PROBLEM REQUIREMENTS:
Restate each entry exactly, without pictures.

"""

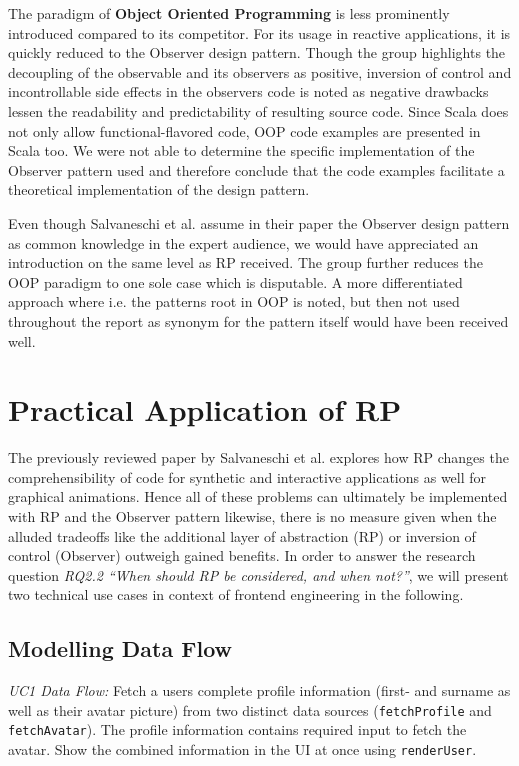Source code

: \documentclass[12pt,a4paper]{article}
\begin{document}
The paradigm of \textbf{Object Oriented Programming} is less prominently introduced compared to its competitor. For its usage in reactive applications, it is quickly reduced to the Observer design pattern. Though the group highlights the decoupling of the observable and its observers as positive, inversion of control and incontrollable side effects in the observers code is noted as negative drawbacks lessen the readability and predictability of resulting source code. Since Scala does not only allow functional-flavored code, OOP code examples are presented in Scala too. We were not able to determine the specific implementation of the Observer pattern used and therefore conclude that the code examples facilitate a theoretical implementation of the design pattern.

Even though Salvaneschi et al. assume in their paper the Observer design pattern as common knowledge in the expert audience, we would have appreciated an introduction on the same level as RP received. The group further reduces the OOP paradigm to one sole case which is disputable. A more differentiated approach where i.e. the patterns root in OOP is noted, but then not used throughout the report as synonym for the pattern itself would have been received well.

\section{Practical Application of RP}
\label{sec:practical-application}

The previously reviewed paper by Salvaneschi et al. explores how RP changes the comprehensibility of code for synthetic and interactive applications as well for graphical animations. Hence all of these problems can ultimately be implemented with RP and the Observer pattern likewise, there is no measure given when the alluded tradeoffs like the additional layer of abstraction (RP) or inversion of control (Observer) outweigh gained benefits. In order to answer the research question \emph{RQ2.2 ``When should RP be considered, and when not?''}, we will present two technical use cases in context of frontend engineering in the following.

\subsection{Modelling Data Flow}

\begin{framed}
	\noindent\emph{UC1 Data Flow:} Fetch a users complete profile information (first- and surname as well as their avatar picture) from two distinct data sources (\texttt{fetchProfile} and \texttt{fetchAvatar}). The profile information contains required input to fetch the avatar. Show the combined information in the UI at once using \texttt{renderUser}.
\end{framed}
\end{document}
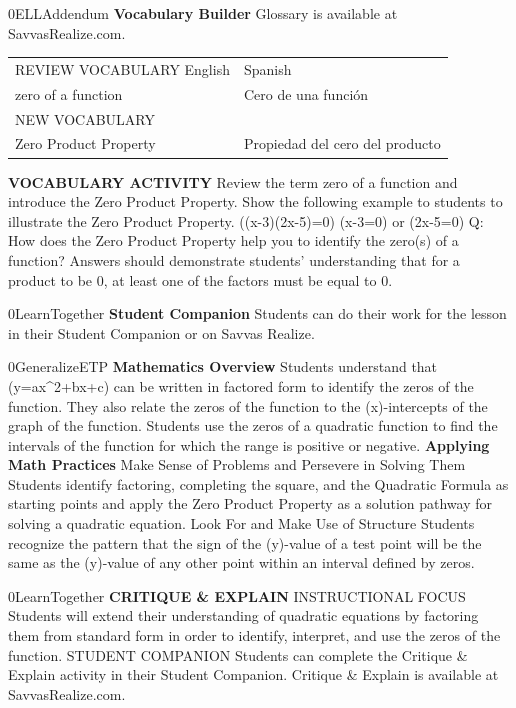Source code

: \documentclass{article}
\newenvironment{te-addendum}[2]{}{}     %
\newcommand{\placeholder}[2]{}          %
\begin{document}
\begin{te-addendum}{0}{ELLAddendum}
\textbf{Vocabulary Builder}
Glossary is available at SavvasRealize.com.
\begin{tabular}{ll}
REVIEW VOCABULARY English & Spanish \\
zero of a function & Cero de una función \\
NEW VOCABULARY & \\
Zero Product Property & Propiedad del cero del producto \\
\end{tabular}
\textbf{VOCABULARY ACTIVITY}
Review the term zero of a function and introduce the Zero Product Property.
Show the following example to students to illustrate the Zero Product Property.
((x-3)(2x-5)=0)
(x-3=0) or (2x-5=0)
Q: How does the Zero Product Property help you to identify the zero(s) of a function?
Answers should demonstrate students' understanding that for a product to be 0, at least one of the factors must be equal to 0.
\end{te-addendum}
\begin{te-addendum}{0}{LearnTogether}
\textbf{Student Companion}
Students can do their work for the lesson in their Student Companion or on Savvas Realize.
\placeholder{illustration}{Student Companion cover, dark background with blue and purple spherical artwork, labeled Student Companion, enVision Algebra 2, SAVVAS.}
\end{te-addendum}
\begin{te-addendum}{0}{GeneralizeETP}
\textbf{Mathematics Overview}
Students understand that (y=ax^2+bx+c) can be written in factored form to identify the zeros of the function. They also relate the zeros of the function to the (x)-intercepts of the graph of the function.
Students use the zeros of a quadratic function to find the intervals of the function for which the range is positive or negative.
\textbf{Applying Math Practices}
Make Sense of Problems and Persevere in Solving Them
Students identify factoring, completing the square, and the Quadratic Formula as starting points and apply the Zero Product Property as a solution pathway for solving a quadratic equation.
Look For and Make Use of Structure
Students recognize the pattern that the sign of the (y)-value of a test point will be the same as the (y)-value of any other point within an interval defined by zeros.
\end{te-addendum}
\begin{te-addendum}{0}{LearnTogether}
\textbf{CRITIQUE \& EXPLAIN}
INSTRUCTIONAL FOCUS Students will extend their understanding of quadratic equations by factoring them from standard form in order to identify, interpret, and use the zeros of the function.
STUDENT COMPANION Students can complete the Critique \& Explain activity in their Student Companion.
Critique \& Explain is available at SavvasRealize.com.
\end{te-addendum}
\end{document}
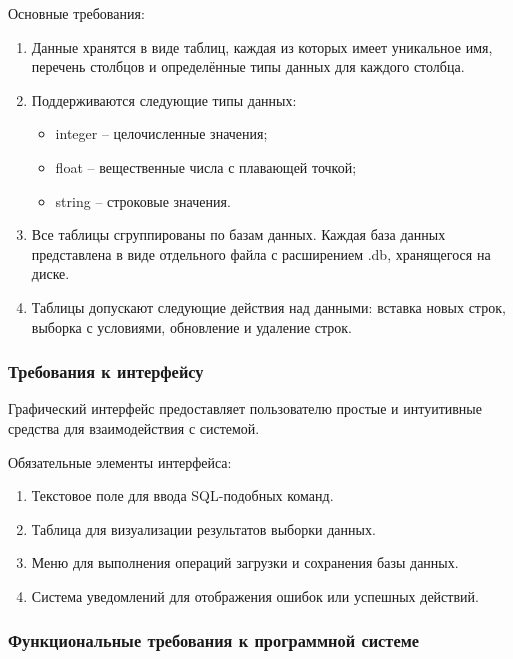 Основные требования:
\begin{enumerate}
	\item Данные хранятся в виде таблиц, каждая из которых имеет уникальное имя, перечень столбцов и определённые типы данных для каждого столбца.
	\item Поддерживаются следующие типы данных:
	\begin{itemize}
		\item integer -- целочисленные значения;
		\item float -- вещественные числа с плавающей точкой; 
		\item string -- строковые значения.
	\end{itemize}
	\item Все таблицы сгруппированы по базам данных. Каждая база данных представлена в виде отдельного файла с расширением .db, хранящегося на диске.
	\item Таблицы допускают следующие действия над данными: вставка новых строк, выборка с условиями, обновление и удаление строк.
\end{enumerate}

\subsubsection{Требования к интерфейсу}

Графический интерфейс предоставляет пользователю простые и интуитивные средства для взаимодействия с системой.

Обязательные элементы интерфейса:
\begin{enumerate}
	\item Текстовое поле для ввода SQL-подобных команд.		
	\item Таблица для визуализации результатов выборки данных.	
	\item Меню для выполнения операций загрузки и сохранения базы данных.	
	\item Система уведомлений для отображения ошибок или успешных действий.
\end{enumerate}

\subsubsection{Функциональные требования к программной системе}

"""

EXPECTED OUTPUT:
Source code

: \documentclass[12pt,a4paper]{article}
\begin{document}
The paradigm of \textbf{Object Oriented Programming} is less prominently introduced compared to its competitor. For its usage in reactive applications, it is quickly reduced to the Observer design pattern. Though the group highlights the decoupling of the observable and its observers as positive, inversion of control and incontrollable side effects in the observers code is noted as negative drawbacks lessen the readability and predictability of resulting source code. Since Scala does not only allow functional-flavored code, OOP code examples are presented in Scala too. We were not able to determine the specific implementation of the Observer pattern used and therefore conclude that the code examples facilitate a theoretical implementation of the design pattern.

Even though Salvaneschi et al. assume in their paper the Observer design pattern as common knowledge in the expert audience, we would have appreciated an introduction on the same level as RP received. The group further reduces the OOP paradigm to one sole case which is disputable. A more differentiated approach where i.e. the patterns root in OOP is noted, but then not used throughout the report as synonym for the pattern itself would have been received well.

\section{Practical Application of RP}
\label{sec:practical-application}

The previously reviewed paper by Salvaneschi et al. explores how RP changes the comprehensibility of code for synthetic and interactive applications as well for graphical animations. Hence all of these problems can ultimately be implemented with RP and the Observer pattern likewise, there is no measure given when the alluded tradeoffs like the additional layer of abstraction (RP) or inversion of control (Observer) outweigh gained benefits. In order to answer the research question \emph{RQ2.2 ``When should RP be considered, and when not?''}, we will present two technical use cases in context of frontend engineering in the following.

\subsection{Modelling Data Flow}

\begin{framed}
	\noindent\emph{UC1 Data Flow:} Fetch a users complete profile information (first- and surname as well as their avatar picture) from two distinct data sources (\texttt{fetchProfile} and \texttt{fetchAvatar}). The profile information contains required input to fetch the avatar. Show the combined information in the UI at once using \texttt{renderUser}.
\end{framed}
\end{document}
Source code

: \documentclass{article}
\newenvironment{te-addendum}[2]{}{}     %
\newcommand{\placeholder}[2]{}          %
\begin{document}
\begin{te-addendum}{0}{ELLAddendum}
\textbf{Vocabulary Builder}
Glossary is available at SavvasRealize.com.
\begin{tabular}{ll}
REVIEW VOCABULARY English & Spanish \\
zero of a function & Cero de una función \\
NEW VOCABULARY & \\
Zero Product Property & Propiedad del cero del producto \\
\end{tabular}
\textbf{VOCABULARY ACTIVITY}
Review the term zero of a function and introduce the Zero Product Property.
Show the following example to students to illustrate the Zero Product Property.
((x-3)(2x-5)=0)
(x-3=0) or (2x-5=0)
Q: How does the Zero Product Property help you to identify the zero(s) of a function?
Answers should demonstrate students' understanding that for a product to be 0, at least one of the factors must be equal to 0.
\end{te-addendum}
\begin{te-addendum}{0}{LearnTogether}
\textbf{Student Companion}
Students can do their work for the lesson in their Student Companion or on Savvas Realize.
\placeholder{illustration}{Student Companion cover, dark background with blue and purple spherical artwork, labeled Student Companion, enVision Algebra 2, SAVVAS.}
\end{te-addendum}
\begin{te-addendum}{0}{GeneralizeETP}
\textbf{Mathematics Overview}
Students understand that (y=ax^2+bx+c) can be written in factored form to identify the zeros of the function. They also relate the zeros of the function to the (x)-intercepts of the graph of the function.
Students use the zeros of a quadratic function to find the intervals of the function for which the range is positive or negative.
\textbf{Applying Math Practices}
Make Sense of Problems and Persevere in Solving Them
Students identify factoring, completing the square, and the Quadratic Formula as starting points and apply the Zero Product Property as a solution pathway for solving a quadratic equation.
Look For and Make Use of Structure
Students recognize the pattern that the sign of the (y)-value of a test point will be the same as the (y)-value of any other point within an interval defined by zeros.
\end{te-addendum}
\begin{te-addendum}{0}{LearnTogether}
\textbf{CRITIQUE \& EXPLAIN}
INSTRUCTIONAL FOCUS Students will extend their understanding of quadratic equations by factoring them from standard form in order to identify, interpret, and use the zeros of the function.
STUDENT COMPANION Students can complete the Critique \& Explain activity in their Student Companion.
Critique \& Explain is available at SavvasRealize.com.
\end{te-addendum}
\end{document}
 Основные требования:
\begin{enumerate}
	\item Данные хранятся в виде таблиц, каждая из которых имеет уникальное имя, перечень столбцов и определённые типы данных для каждого столбца.
	\item Поддерживаются следующие типы данных:
	\begin{itemize}
		\item integer -- целочисленные значения;
		\item float -- вещественные числа с плавающей точкой; 
		\item string -- строковые значения.
	\end{itemize}
	\item Все таблицы сгруппированы по базам данных. Каждая база данных представлена в виде отдельного файла с расширением .db, хранящегося на диске.
	\item Таблицы допускают следующие действия над данными: вставка новых строк, выборка с условиями, обновление и удаление строк.
\end{enumerate}

\subsubsection{Требования к интерфейсу}

Графический интерфейс предоставляет пользователю простые и интуитивные средства для взаимодействия с системой.

Обязательные элементы интерфейса:
\begin{enumerate}
	\item Текстовое поле для ввода SQL-подобных команд.		
	\item Таблица для визуализации результатов выборки данных.	
	\item Меню для выполнения операций загрузки и сохранения базы данных.	
	\item Система уведомлений для отображения ошибок или успешных действий.
\end{enumerate}

\subsubsection{Функциональные требования к программной системе}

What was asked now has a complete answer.